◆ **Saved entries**
:::::

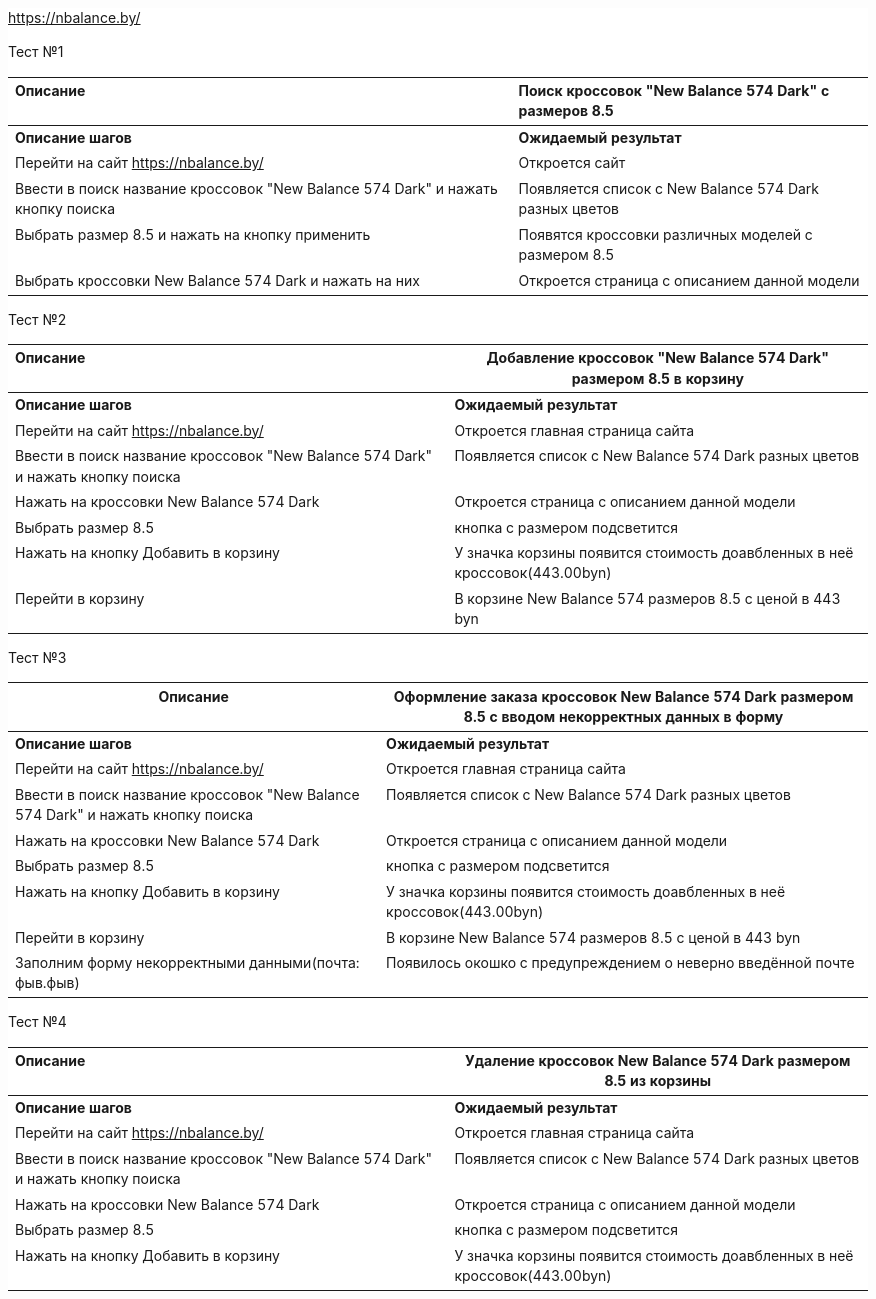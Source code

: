 

https://nbalance.by/

Тест №1

| Описание                                                     | Поиск кроссовок "New Balance 574 Dark" с размеров 8.5  |
| :----------------------------------------------------------- | :----------------------------------------------------- |
| **Описание шагов**                                           | **Ожидаемый результат**                                |
| Перейти на сайт https://nbalance.by/                         | Откроется сайт                                         |
| Ввести в поиск название кроссовок "New Balance 574 Dark" и нажать кнопку поиска | Появляется список с New Balance 574 Dark разных цветов |
| Выбрать размер 8.5 и нажать на кнопку применить              | Появятся кроссовки различных моделей с размером 8.5    |
| Выбрать кроссовки New Balance 574 Dark и нажать на них       | Откроется страница с описанием данной модели           |

Тест №2

| Описание                                                     | Добавление кроссовок "New Balance 574 Dark" размером 8.5  в корзину |
| :----------------------------------------------------------- | ------------------------------------------------------------ |
| **Описание шагов**                                           | **Ожидаемый результат**                                      |
| Перейти на сайт https://nbalance.by/                         | Откроется главная страница сайта                             |
| Ввести в поиск название кроссовок "New Balance 574 Dark" и нажать кнопку поиска | Появляется список с New Balance 574 Dark разных цветов       |
| Нажать на кроссовки New Balance 574 Dark                     | Откроется страница с описанием данной модели                 |
| Выбрать размер 8.5                                           | кнопка с размером подсветится                                |
| Нажать на кнопку Добавить в корзину                          | У значка корзины появится стоимость доавбленных в неё кроссовок(443.00byn) |
| Перейти в корзину                                            | В корзине New Balance 574 размеров 8.5 с  ценой в 443 byn    |

Тест №3

| Описание                                                     | Оформление заказа кроссовок New Balance 574 Dark размером 8.5 с вводом некорректных данных в форму |
| ------------------------------------------------------------ | ------------------------------------------------------------ |
| **Описание шагов**                                           | **Ожидаемый результат**                                      |
| Перейти на сайт https://nbalance.by/                         | Откроется главная страница сайта                             |
| Ввести в поиск название кроссовок "New Balance 574 Dark" и нажать кнопку поиска | Появляется список с New Balance 574 Dark разных цветов       |
| Нажать на кроссовки New Balance 574 Dark                     | Откроется страница с описанием данной модели                 |
| Выбрать размер 8.5                                           | кнопка с размером подсветится                                |
| Нажать на кнопку Добавить в корзину                          | У значка корзины появится стоимость доавбленных в неё кроссовок(443.00byn) |
| Перейти в корзину                                            | В корзине New Balance 574 размеров 8.5 с  ценой в 443 byn    |
| Заполним форму некорректными данными(почта: фыв.фыв)         | Появилось окошко с предупреждением о неверно введённой почте |

Тест №4

| Описание                                                     | Удаление кроссовок New Balance 574 Dark размером 8.5 из корзины |
| :----------------------------------------------------------- | ------------------------------------------------------------ |
| **Описание шагов**                                           | **Ожидаемый результат**                                      |
| Перейти на сайт https://nbalance.by/                         | Откроется главная страница сайта                             |
| Ввести в поиск название кроссовок "New Balance 574 Dark" и нажать кнопку поиска | Появляется список с New Balance 574 Dark разных цветов       |
| Нажать на кроссовки New Balance 574 Dark                     | Откроется страница с описанием данной модели                 |
| Выбрать размер 8.5                                           | кнопка с размером подсветится                                |
| Нажать на кнопку Добавить в корзину                          | У значка корзины появится стоимость доавбленных в неё кроссовок(443.00byn) |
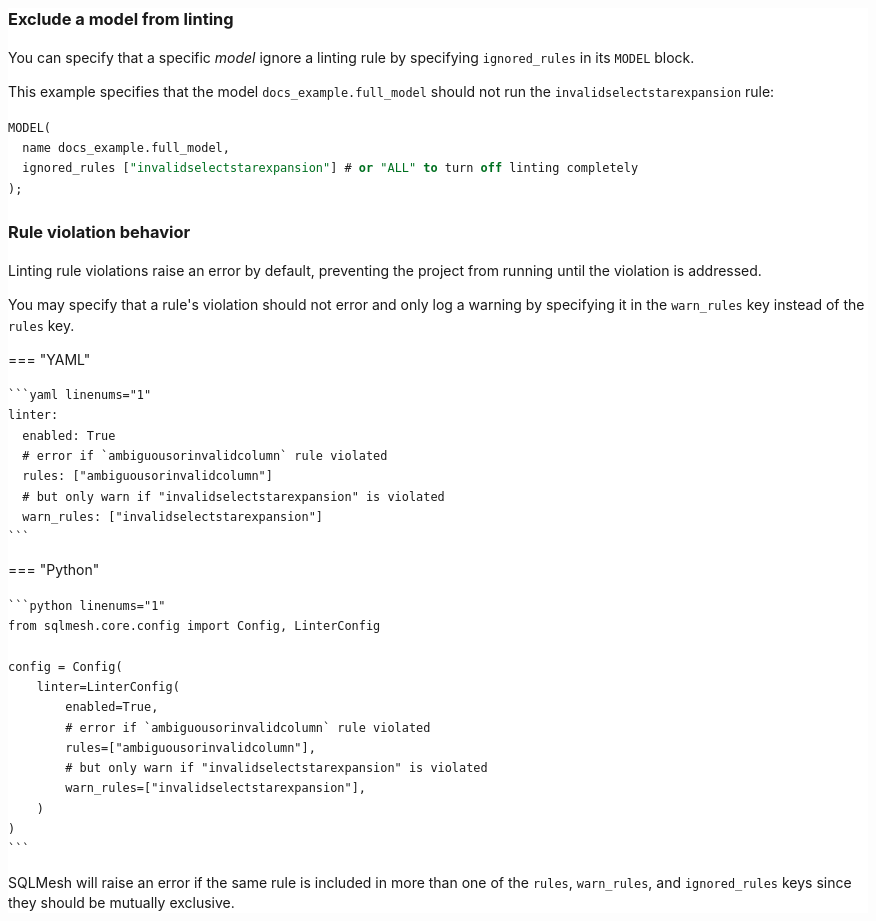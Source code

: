 ### Exclude a model from linting

You can specify that a specific *model* ignore a linting rule by specifying `ignored_rules` in its `MODEL` block.

This example specifies that the model `docs_example.full_model` should not run the `invalidselectstarexpansion` rule:

```sql linenums="1"
MODEL(
  name docs_example.full_model,
  ignored_rules ["invalidselectstarexpansion"] # or "ALL" to turn off linting completely
);
```

### Rule violation behavior

Linting rule violations raise an error by default, preventing the project from running until the violation is addressed.

You may specify that a rule's violation should not error and only log a warning by specifying it in the `warn_rules` key instead of the `rules` key.

=== "YAML"

    ```yaml linenums="1"
    linter:
      enabled: True
      # error if `ambiguousorinvalidcolumn` rule violated
      rules: ["ambiguousorinvalidcolumn"]
      # but only warn if "invalidselectstarexpansion" is violated
      warn_rules: ["invalidselectstarexpansion"]
    ```

=== "Python"

    ```python linenums="1"
    from sqlmesh.core.config import Config, LinterConfig

    config = Config(
        linter=LinterConfig(
            enabled=True,
            # error if `ambiguousorinvalidcolumn` rule violated
            rules=["ambiguousorinvalidcolumn"],
            # but only warn if "invalidselectstarexpansion" is violated
            warn_rules=["invalidselectstarexpansion"],
        )
    )
    ```

SQLMesh will raise an error if the same rule is included in more than one of the `rules`, `warn_rules`, and `ignored_rules` keys since they should be mutually exclusive.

:::::

◆ **ACTIVITY**
Your answer should consist of each line above in which "invalidselectstarexpansion" appears.

◆ **RESULT FOR THIS TASK**
This example specifies that the model `docs_example.full_model` should not run the `invalidselectstarexpansion` rule:
  ignored_rules ["invalidselectstarexpansion"] # or "ALL" to turn off linting completely
      # but only warn if "invalidselectstarexpansion" is violated
      warn_rules: ["invalidselectstarexpansion"]
            # but only warn if "invalidselectstarexpansion" is violated
            warn_rules=["invalidselectstarexpansion"],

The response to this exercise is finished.